In welchem Umfang können wir uns medizinisch auf den militärischen oder terroristischen Einsatz von Nuklearwaffen vorbereiten?
Cornelius Hermann, Patrick Ostheim, Andreas Lamkowski, Birte Diekmeyer, Stefan Eder, Michael Grunert, Burkhard Klemenz, Michael Abend, Matthias Port
Zusammenfassung
Als eine Konsequenz aus dem Krieg in der Ukraine muss der Einsatz staatlich kontrollierter Kernwaffen wieder als reales Bedrohungsszenario angesehen werden. Die medizinischen Folgen eines solchen Einsatzes wären multifaktoriell und auch stark von der Art der Waffe und der Detonationshöhe abhängig. In Summe wird es aber vor allem nahe dem Zentrum der Explosion zu einer hohen Strahlenbelastung kommen, die meist in Kombination mit Brandwunden sowie als Verletzungen durch Druck und herumfliegende Trümmerteile auftreten wird. Der Niederschlag radioaktiver Partikel kann, je nach Szenario, auch eine Gefahr für Menschen bedeuten, welche sich außerhalb des Explosionsradius befanden. Das Institut für Radiobiologie der Bundeswehr arbeitet intensiv daran, Wissenserwerb und Wissensaustausch auf militärischer wie ziviler Ebene voranzubringen und wirkt auf nationaler und internationaler Ebene bei der Verfassung präventiver und reaktiver Empfehlungen mit.

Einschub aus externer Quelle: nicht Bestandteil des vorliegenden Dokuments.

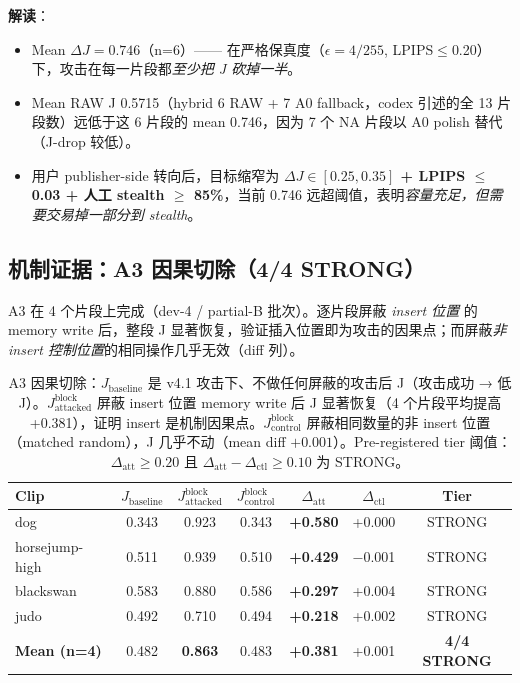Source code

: \documentclass[11pt,a4paper]{ctexart}
\begin{document}
\textbf{解读}：
\begin{itemize}[leftmargin=2em]
    \item Mean $\Delta J = 0.746$（n=6）—— 在严格保真度（$\epsilon{=}4/255$, LPIPS$\leq$0.20）下，攻击在每一片段都\emph{至少把 J 砍掉一半}。
    \item Mean RAW J 0.5715（hybrid 6 RAW + 7 A0 fallback，codex 引述的全 13 片段数）远低于这 6 片段的 mean 0.746，因为 7 个 NA 片段以 A0 polish 替代（J-drop 较低）。
    \item 用户 publisher-side 转向后，目标缩窄为 \textbf{$\Delta J \in [0.25, 0.35]$ + LPIPS $\leq$ 0.03 + 人工 stealth $\geq$ 85\%}，当前 0.746 远超阈值，表明\emph{容量充足，但需要交易掉一部分到 stealth}。
\end{itemize}

\subsection{机制证据：A3 因果切除（4/4 STRONG）}

A3 在 4 个片段上完成（dev-4 / partial-B 批次）。逐片段屏蔽 \emph{insert 位置} 的 memory write 后，整段 J 显著恢复，验证插入位置即为攻击的因果点；而屏蔽\emph{非 insert 控制位置}的相同操作几乎无效（diff 列）。

\begin{table}[h]
\centering
\small
\begin{tabular}{lcccccc}
\toprule
\textbf{Clip} & $J_{\mathrm{baseline}}$ & $J_{\mathrm{attacked}}^{\mathrm{block}}$ & $J_{\mathrm{control}}^{\mathrm{block}}$ & $\Delta_{\mathrm{att}}$ & $\Delta_{\mathrm{ctl}}$ & \textbf{Tier} \\
\midrule
dog            & 0.343 & 0.923 & 0.343 & \textbf{+0.580} & +0.000 & STRONG \\
horsejump-high & 0.511 & 0.939 & 0.510 & \textbf{+0.429} & $-$0.001 & STRONG \\
blackswan      & 0.583 & 0.880 & 0.586 & \textbf{+0.297} & +0.004 & STRONG \\
judo           & 0.492 & 0.710 & 0.494 & \textbf{+0.218} & +0.002 & STRONG \\
\midrule
\textbf{Mean (n=4)} & 0.482 & \textbf{0.863} & 0.483 & \textbf{+0.381} & +0.001 & \textbf{4/4 STRONG} \\
\bottomrule
\end{tabular}
\caption{A3 因果切除：$J_{\mathrm{baseline}}$ 是 v4.1 攻击下、不做任何屏蔽的攻击后 J（攻击成功 → 低 J）。$J_{\mathrm{attacked}}^{\mathrm{block}}$ 屏蔽 insert 位置 memory write 后 J 显著恢复（4 个片段平均提高 +0.381），证明 insert 是机制因果点。$J_{\mathrm{control}}^{\mathrm{block}}$ 屏蔽相同数量的非 insert 位置（matched random），J 几乎不动（mean diff $+0.001$）。Pre-registered tier 阈值：$\Delta_{\mathrm{att}}\geq 0.20$ 且 $\Delta_{\mathrm{att}}-\Delta_{\mathrm{ctl}}\geq 0.10$ 为 STRONG。}
\label{tab:a3}
\end{table}
\end{document}
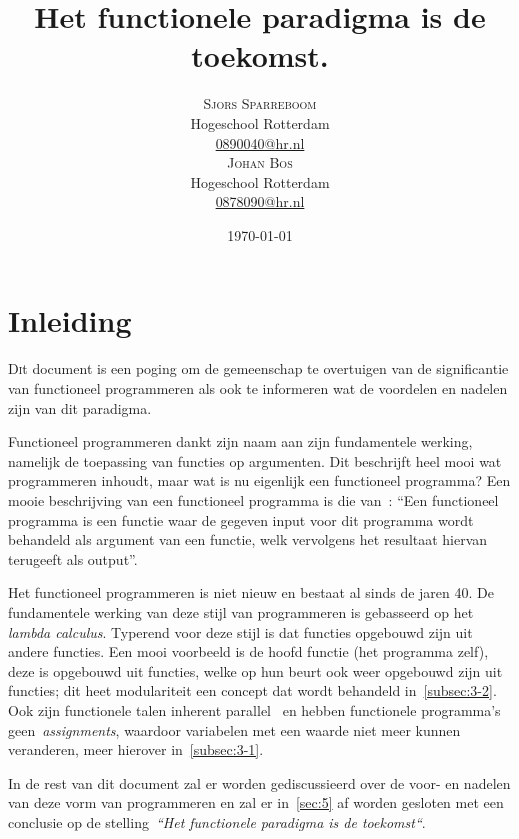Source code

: \documentclass[twoside,twocolumn]{article}
\title{Het functionele paradigma is de toekomst.} %
\author{%
  \textsc{Sjors Sparreboom} \\[1ex] %
\normalsize Hogeschool Rotterdam \\ %
\normalsize \href{mailto:0890040@hr.nl}{0890040@hr.nl} \\[2ex] %
\textsc{Johan Bos} \\[1ex] %
\normalsize Hogeschool Rotterdam \\ %
\normalsize \href{mailto:0878090@hr.nl}{0878090@hr.nl} %
}
\date{\today} %
\begin{document}
\nocite{*}

\maketitle


\section{Inleiding}
\label{sec:1}
\lettrine[nindent=0em,lines=3]{D}it document is een poging om de gemeenschap te
overtuigen van de significantie van functioneel programmeren als ook te
informeren wat de voordelen en nadelen zijn van dit paradigma.

Functioneel programmeren dankt zijn naam aan zijn fundamentele werking,
namelijk de toepassing van functies op argumenten. Dit beschrijft heel mooi wat
programmeren inhoudt, maar wat is nu eigenlijk een functioneel programma? Een
mooie beschrijving van een functioneel programma is die van~\textcite{src1}:
\enquote{Een functioneel programma is een functie waar de gegeven input voor
dit programma wordt behandeld als argument van een functie, welk vervolgens het
resultaat hiervan terugeeft als output}.

Het functioneel programmeren is niet nieuw en bestaat al sinds de jaren 40. De
fundamentele werking van deze stijl van programmeren is gebasseerd op
het \textit{lambda calculus}\cite{src2,src3}. Typerend voor deze stijl is dat
functies opgebouwd zijn uit andere functies. Een mooi voorbeeld is de hoofd
functie (het programma zelf), deze is opgebouwd uit functies, welke op hun
beurt ook weer opgebouwd zijn uit functies; dit heet modulariteit een concept
dat wordt behandeld in~\cref{subsec:3-2}. Ook zijn functionele talen inherent
parallel~\cite{src4,src12} en hebben functionele programma's
geen~\textit{assignments}, waardoor variabelen met een waarde niet meer kunnen
veranderen, meer hierover in~\cref{subsec:3-1}.

In de rest van dit document zal er worden gediscussieerd over de voor- en
nadelen van deze vorm van programmeren en zal er in~\cref{sec:5} af worden
gesloten met een conclusie op de stelling~\textit{``Het functionele paradigma
is de toekomst``}.

\end{document}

Darüber hinaus wird mit Nachdruck an der Verbesserung von Diagnostik und Behandlung betroffener Patienten geforscht und die Anwendung dieser erworbenen Expertise zusammen mit den Bundeswehrkrankenhäusern Ulm und Koblenz geübt und vorgehalten.
Hintergrund
Der Ukrainekrieg ist eine massive Zäsur in der friedlichen Weiterentwicklung Europas. Die offen in Fernsehsendern angedrohten Äußerungen russischer Politiker, Nuklearwaffen gegen europäische Staaten einzusetzen, hat auch in Deutschland wieder die Ängste gegen diese Bedrohung in das Bewusstsein der Bevölkerung gebracht. Nach Jahrzehnten nuklearer Abrüstung und der faktischen Reduzierung des Arsenals der Nuklearwaffen der USA und Russlands wurde im Hintergrund auch immer die Modernisierung der Waffentypen vorangetrieben. Nicht zuletzt die Proliferation von Nuklearwaffen in immer mehr Staaten, darunter auch diktatorische Regime, bedeutet eine signifikante Gefahr des Einsatzes in aktuellen und zukünftigen Konflikten. Die Verschärfung der russischen Doktrin zeigt auch, dass zunehmend Nuklearwaffen genutzt werden, um den politischen Druck auf benachbarte oder, aufgrund der Reichweite und des möglichen Einsatzes von U-Booten, auf jeden Staat der Welt zu erhöhen. Im Jahr 2022 wurden auch in deutschen Medien die verschiedenen Optionen des Einsatzes von Nuklearwaffen diskutiert. Dabei wurden vermehrt der russische Einsatz einer taktischen Nuklearwaffe gegen die Ukraine sowie ein militärisch verursachter Kritikalitätsunfall in einem Kernkraftwerk als reale Gefahren eingestuft.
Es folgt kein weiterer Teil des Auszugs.